A study recently released by Deloitte found that Americans collectively check their smartphones upwards of 8 billion times per day. That’s an aggregate number that refers to the number of times all Americans throughout the country look at their mobile devices on a daily basis.
On average, people in the United States across all age groups check their phones 46 times per day, according to Deloitte. That’s up from 33 looks per day in 2014. To arrive at that 8 billion number, Deloitte multiplied the average number of looks per day by the number of smartphone users in the United States, which the firm says is 185 million.
Although 46 checks per day is the average, that number varies depending on users’ age group. Those between the ages of 18 and 24 look at their phones most often, with an average of 74 checks per day. Americans in the 25-34 age bracket look at their devices 50 times per day, and those between 35 and 44 do so 35 times each day.
Unsurprisingly, the survey found that most people check their phones while shopping, watching television, and during leisure time. However, Deloitte also found that 81% of Americans spend time looking at their phones while dining out in restaurants. “Some of this is going to require new etiquettes emerging,” says Craig Wigginton, Vice Chairman and U.S. Telecommunications Leader for Deloitte.
Generally, most respondents across all age groups said they look at their phones within five minutes of waking up.

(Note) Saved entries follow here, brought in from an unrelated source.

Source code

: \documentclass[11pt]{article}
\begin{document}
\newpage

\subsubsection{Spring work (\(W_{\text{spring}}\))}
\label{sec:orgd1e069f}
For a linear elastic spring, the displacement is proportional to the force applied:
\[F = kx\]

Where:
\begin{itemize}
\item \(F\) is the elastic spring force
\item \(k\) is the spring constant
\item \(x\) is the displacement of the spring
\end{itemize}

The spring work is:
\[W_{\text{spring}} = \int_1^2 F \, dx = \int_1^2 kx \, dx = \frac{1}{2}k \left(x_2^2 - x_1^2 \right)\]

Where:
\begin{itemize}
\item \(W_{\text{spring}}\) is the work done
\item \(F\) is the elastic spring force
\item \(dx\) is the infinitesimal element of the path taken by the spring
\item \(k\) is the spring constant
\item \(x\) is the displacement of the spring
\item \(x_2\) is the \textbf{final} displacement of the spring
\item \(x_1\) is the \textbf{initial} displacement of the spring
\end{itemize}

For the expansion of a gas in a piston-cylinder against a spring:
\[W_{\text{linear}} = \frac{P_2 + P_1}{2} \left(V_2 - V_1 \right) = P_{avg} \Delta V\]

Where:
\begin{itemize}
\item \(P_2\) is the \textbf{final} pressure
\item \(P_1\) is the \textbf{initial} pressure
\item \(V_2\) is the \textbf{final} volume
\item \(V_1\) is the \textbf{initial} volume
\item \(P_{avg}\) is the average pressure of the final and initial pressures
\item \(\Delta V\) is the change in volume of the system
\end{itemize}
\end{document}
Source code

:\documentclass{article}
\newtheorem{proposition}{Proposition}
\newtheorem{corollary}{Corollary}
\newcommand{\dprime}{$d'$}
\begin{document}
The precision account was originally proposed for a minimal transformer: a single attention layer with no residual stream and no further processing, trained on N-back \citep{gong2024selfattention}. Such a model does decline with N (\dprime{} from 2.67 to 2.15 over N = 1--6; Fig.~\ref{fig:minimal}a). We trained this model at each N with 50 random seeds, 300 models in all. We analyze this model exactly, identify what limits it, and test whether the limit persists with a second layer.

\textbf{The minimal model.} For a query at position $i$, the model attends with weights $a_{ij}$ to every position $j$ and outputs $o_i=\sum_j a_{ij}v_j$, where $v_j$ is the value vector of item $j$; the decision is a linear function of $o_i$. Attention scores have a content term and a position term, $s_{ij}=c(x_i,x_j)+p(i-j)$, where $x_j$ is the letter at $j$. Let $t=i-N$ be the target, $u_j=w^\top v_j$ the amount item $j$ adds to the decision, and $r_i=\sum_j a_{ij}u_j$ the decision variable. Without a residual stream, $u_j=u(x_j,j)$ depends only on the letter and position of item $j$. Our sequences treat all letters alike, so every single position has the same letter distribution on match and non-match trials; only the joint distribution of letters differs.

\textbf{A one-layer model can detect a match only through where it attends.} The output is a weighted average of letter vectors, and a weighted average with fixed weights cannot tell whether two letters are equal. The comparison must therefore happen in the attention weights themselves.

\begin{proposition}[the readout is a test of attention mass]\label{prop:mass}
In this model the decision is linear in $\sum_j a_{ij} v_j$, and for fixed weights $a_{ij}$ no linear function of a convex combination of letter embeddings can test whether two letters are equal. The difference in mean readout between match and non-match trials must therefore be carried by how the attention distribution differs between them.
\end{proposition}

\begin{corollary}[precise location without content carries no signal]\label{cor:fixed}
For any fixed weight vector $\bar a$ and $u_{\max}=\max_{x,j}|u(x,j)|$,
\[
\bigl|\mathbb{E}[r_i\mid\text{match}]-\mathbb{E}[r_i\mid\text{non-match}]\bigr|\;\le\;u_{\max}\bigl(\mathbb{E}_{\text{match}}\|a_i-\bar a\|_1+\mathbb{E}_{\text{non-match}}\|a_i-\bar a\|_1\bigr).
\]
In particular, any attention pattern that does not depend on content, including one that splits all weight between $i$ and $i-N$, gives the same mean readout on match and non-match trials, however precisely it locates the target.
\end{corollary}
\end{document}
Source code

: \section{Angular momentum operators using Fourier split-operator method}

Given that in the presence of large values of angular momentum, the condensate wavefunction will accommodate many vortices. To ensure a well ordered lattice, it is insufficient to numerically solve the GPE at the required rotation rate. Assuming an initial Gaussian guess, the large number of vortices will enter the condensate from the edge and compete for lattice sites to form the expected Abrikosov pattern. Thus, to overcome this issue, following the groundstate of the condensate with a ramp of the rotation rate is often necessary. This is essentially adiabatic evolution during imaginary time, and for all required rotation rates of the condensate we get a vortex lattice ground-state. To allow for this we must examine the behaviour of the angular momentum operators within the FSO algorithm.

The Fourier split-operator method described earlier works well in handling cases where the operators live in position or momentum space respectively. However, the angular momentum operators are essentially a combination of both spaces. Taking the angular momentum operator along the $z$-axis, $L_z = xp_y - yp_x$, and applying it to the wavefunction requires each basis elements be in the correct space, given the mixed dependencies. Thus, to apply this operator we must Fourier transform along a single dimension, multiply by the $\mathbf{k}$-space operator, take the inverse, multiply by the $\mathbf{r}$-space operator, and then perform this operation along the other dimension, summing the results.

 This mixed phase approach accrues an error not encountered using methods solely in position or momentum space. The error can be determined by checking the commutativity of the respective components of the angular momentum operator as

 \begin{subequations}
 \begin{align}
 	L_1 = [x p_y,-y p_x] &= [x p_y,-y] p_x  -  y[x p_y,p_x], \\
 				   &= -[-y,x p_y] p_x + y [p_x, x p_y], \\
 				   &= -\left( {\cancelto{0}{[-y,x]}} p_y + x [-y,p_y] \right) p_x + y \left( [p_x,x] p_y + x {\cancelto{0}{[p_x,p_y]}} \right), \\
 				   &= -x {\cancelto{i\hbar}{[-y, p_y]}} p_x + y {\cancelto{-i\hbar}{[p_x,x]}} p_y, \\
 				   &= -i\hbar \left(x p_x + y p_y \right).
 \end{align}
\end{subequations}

But 26% of those in the 18-24 age range said they look at their phones immediately upon waking up. The first thing most people do on their phones in the morning is now text messaging, not checking email, which was the most popular answer in 2014.
One reason Wigginton believes Americans are checking their phones more often now than ever before is because more people are using their phones for financial transactions. Mobile payment apps have been around for years, but companies like Apple, Google, and Samsung have all launched new tap-to-pay services in the 2014-2015 timeframe. “We’re seeing a perfect storm of technology in the device, technology in the store, and security being put into the retail environment,” says Wigginton.